### Requirement
Return the records, each one exactly as written.

### Records from a data source

====================

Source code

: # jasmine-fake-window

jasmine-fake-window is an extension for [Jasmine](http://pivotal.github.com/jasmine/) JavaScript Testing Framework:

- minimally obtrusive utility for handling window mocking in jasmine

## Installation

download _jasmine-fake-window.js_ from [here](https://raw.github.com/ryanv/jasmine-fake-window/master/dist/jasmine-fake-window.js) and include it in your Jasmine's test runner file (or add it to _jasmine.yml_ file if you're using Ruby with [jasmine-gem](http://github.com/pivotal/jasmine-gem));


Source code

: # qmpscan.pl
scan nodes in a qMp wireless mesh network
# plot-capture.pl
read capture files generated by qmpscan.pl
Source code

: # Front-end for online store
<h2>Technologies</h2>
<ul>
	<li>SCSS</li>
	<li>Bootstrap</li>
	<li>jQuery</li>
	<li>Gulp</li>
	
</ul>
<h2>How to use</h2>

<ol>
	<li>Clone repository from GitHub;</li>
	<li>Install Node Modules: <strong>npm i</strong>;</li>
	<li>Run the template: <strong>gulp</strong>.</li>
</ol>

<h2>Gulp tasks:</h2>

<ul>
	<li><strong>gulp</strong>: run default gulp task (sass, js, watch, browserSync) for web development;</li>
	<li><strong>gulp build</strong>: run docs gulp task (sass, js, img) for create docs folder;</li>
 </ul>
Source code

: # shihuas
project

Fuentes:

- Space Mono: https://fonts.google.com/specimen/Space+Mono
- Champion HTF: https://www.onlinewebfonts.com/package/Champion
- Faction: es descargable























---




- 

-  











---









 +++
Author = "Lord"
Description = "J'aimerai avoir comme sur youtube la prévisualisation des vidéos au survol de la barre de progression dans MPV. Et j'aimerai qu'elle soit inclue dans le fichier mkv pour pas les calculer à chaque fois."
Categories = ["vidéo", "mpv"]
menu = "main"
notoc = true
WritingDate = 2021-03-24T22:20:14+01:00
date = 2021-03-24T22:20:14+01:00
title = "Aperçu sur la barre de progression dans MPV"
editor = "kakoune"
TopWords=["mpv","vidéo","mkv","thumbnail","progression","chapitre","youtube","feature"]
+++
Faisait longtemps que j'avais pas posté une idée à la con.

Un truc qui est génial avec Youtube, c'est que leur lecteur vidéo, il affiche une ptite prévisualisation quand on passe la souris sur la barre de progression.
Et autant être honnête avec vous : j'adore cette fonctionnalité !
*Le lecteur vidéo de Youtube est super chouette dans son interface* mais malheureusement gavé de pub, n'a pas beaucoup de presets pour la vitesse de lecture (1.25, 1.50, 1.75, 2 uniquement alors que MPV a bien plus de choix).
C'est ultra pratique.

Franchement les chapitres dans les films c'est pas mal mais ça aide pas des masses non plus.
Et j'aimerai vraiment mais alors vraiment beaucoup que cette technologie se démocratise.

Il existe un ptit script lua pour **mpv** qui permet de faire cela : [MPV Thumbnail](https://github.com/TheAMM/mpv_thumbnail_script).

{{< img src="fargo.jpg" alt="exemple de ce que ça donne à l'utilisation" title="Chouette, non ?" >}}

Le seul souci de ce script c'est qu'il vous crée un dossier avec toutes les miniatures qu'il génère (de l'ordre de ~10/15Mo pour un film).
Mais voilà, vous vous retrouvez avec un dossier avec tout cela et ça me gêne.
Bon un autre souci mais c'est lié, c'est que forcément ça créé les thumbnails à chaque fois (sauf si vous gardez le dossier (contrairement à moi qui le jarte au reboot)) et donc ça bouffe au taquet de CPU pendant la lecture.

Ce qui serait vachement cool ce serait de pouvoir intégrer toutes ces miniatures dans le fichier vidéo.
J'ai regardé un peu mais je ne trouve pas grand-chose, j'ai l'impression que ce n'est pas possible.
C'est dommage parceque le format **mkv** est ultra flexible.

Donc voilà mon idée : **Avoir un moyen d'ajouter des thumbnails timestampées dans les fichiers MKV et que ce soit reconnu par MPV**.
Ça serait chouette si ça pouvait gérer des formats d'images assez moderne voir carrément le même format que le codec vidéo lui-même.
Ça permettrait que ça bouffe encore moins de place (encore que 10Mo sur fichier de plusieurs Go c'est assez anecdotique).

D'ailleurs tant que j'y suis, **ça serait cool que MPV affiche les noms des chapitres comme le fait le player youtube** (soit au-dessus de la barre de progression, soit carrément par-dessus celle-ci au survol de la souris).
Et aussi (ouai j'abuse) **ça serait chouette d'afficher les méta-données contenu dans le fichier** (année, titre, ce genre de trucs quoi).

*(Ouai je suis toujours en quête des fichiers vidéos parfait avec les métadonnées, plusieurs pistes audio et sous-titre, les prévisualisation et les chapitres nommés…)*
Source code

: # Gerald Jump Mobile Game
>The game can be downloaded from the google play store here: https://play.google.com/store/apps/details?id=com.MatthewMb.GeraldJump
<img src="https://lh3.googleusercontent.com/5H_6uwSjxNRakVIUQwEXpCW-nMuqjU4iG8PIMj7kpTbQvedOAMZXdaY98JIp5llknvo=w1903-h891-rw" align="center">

====================

### Reply
Source code

: # jasmine-fake-window

jasmine-fake-window is an extension for [Jasmine](http://pivotal.github.com/jasmine/) JavaScript Testing Framework:

- minimally obtrusive utility for handling window mocking in jasmine

## Installation

download _jasmine-fake-window.js_ from [here](https://raw.github.com/ryanv/jasmine-fake-window/master/dist/jasmine-fake-window.js) and include it in your Jasmine's test runner file (or add it to _jasmine.yml_ file if you're using Ruby with [jasmine-gem](http://github.com/pivotal/jasmine-gem));


Source code

: # qmpscan.pl
scan nodes in a qMp wireless mesh network
# plot-capture.pl
read capture files generated by qmpscan.pl
Source code

: # Front-end for online store
<h2>Technologies</h2>
<ul>
	<li>SCSS</li>
	<li>Bootstrap</li>
	<li>jQuery</li>
	<li>Gulp</li>
	
</ul>
<h2>How to use</h2>

<ol>
	<li>Clone repository from GitHub;</li>
	<li>Install Node Modules: <strong>npm i</strong>;</li>
	<li>Run the template: <strong>gulp</strong>.</li>
</ol>

<h2>Gulp tasks:</h2>

<ul>
	<li><strong>gulp</strong>: run default gulp task (sass, js, watch, browserSync) for web development;</li>
	<li><strong>gulp build</strong>: run docs gulp task (sass, js, img) for create docs folder;</li>
 </ul>
Source code

: # shihuas
project

Fuentes:

- Space Mono: https://fonts.google.com/specimen/Space+Mono
- Champion HTF: https://www.onlinewebfonts.com/package/Champion
- Faction: es descargable























---




- 

-  











---









 +++
Author = "Lord"
Description = "J'aimerai avoir comme sur youtube la prévisualisation des vidéos au survol de la barre de progression dans MPV. Et j'aimerai qu'elle soit inclue dans le fichier mkv pour pas les calculer à chaque fois."
Categories = ["vidéo", "mpv"]
menu = "main"
notoc = true
WritingDate = 2021-03-24T22:20:14+01:00
date = 2021-03-24T22:20:14+01:00
title = "Aperçu sur la barre de progression dans MPV"
editor = "kakoune"
TopWords=["mpv","vidéo","mkv","thumbnail","progression","chapitre","youtube","feature"]
+++
Faisait longtemps que j'avais pas posté une idée à la con.

Un truc qui est génial avec Youtube, c'est que leur lecteur vidéo, il affiche une ptite prévisualisation quand on passe la souris sur la barre de progression.
Et autant être honnête avec vous : j'adore cette fonctionnalité !
*Le lecteur vidéo de Youtube est super chouette dans son interface* mais malheureusement gavé de pub, n'a pas beaucoup de presets pour la vitesse de lecture (1.25, 1.50, 1.75, 2 uniquement alors que MPV a bien plus de choix).
C'est ultra pratique.

Franchement les chapitres dans les films c'est pas mal mais ça aide pas des masses non plus.
Et j'aimerai vraiment mais alors vraiment beaucoup que cette technologie se démocratise.

Il existe un ptit script lua pour **mpv** qui permet de faire cela : [MPV Thumbnail](https://github.com/TheAMM/mpv_thumbnail_script).

{{< img src="fargo.jpg" alt="exemple de ce que ça donne à l'utilisation" title="Chouette, non ?" >}}

Le seul souci de ce script c'est qu'il vous crée un dossier avec toutes les miniatures qu'il génère (de l'ordre de ~10/15Mo pour un film).
Mais voilà, vous vous retrouvez avec un dossier avec tout cela et ça me gêne.
Bon un autre souci mais c'est lié, c'est que forcément ça créé les thumbnails à chaque fois (sauf si vous gardez le dossier (contrairement à moi qui le jarte au reboot)) et donc ça bouffe au taquet de CPU pendant la lecture.

Ce qui serait vachement cool ce serait de pouvoir intégrer toutes ces miniatures dans le fichier vidéo.
J'ai regardé un peu mais je ne trouve pas grand-chose, j'ai l'impression que ce n'est pas possible.
C'est dommage parceque le format **mkv** est ultra flexible.

Donc voilà mon idée : **Avoir un moyen d'ajouter des thumbnails timestampées dans les fichiers MKV et que ce soit reconnu par MPV**.
Ça serait chouette si ça pouvait gérer des formats d'images assez moderne voir carrément le même format que le codec vidéo lui-même.
Ça permettrait que ça bouffe encore moins de place (encore que 10Mo sur fichier de plusieurs Go c'est assez anecdotique).

D'ailleurs tant que j'y suis, **ça serait cool que MPV affiche les noms des chapitres comme le fait le player youtube** (soit au-dessus de la barre de progression, soit carrément par-dessus celle-ci au survol de la souris).
Et aussi (ouai j'abuse) **ça serait chouette d'afficher les méta-données contenu dans le fichier** (année, titre, ce genre de trucs quoi).

*(Ouai je suis toujours en quête des fichiers vidéos parfait avec les métadonnées, plusieurs pistes audio et sous-titre, les prévisualisation et les chapitres nommés…)*
Source code

: # Gerald Jump Mobile Game
>The game can be downloaded from the google play store here: https://play.google.com/store/apps/details?id=com.MatthewMb.GeraldJump
<img src="https://lh3.googleusercontent.com/5H_6uwSjxNRakVIUQwEXpCW-nMuqjU4iG8PIMj7kpTbQvedOAMZXdaY98JIp5llknvo=w1903-h891-rw" align="center">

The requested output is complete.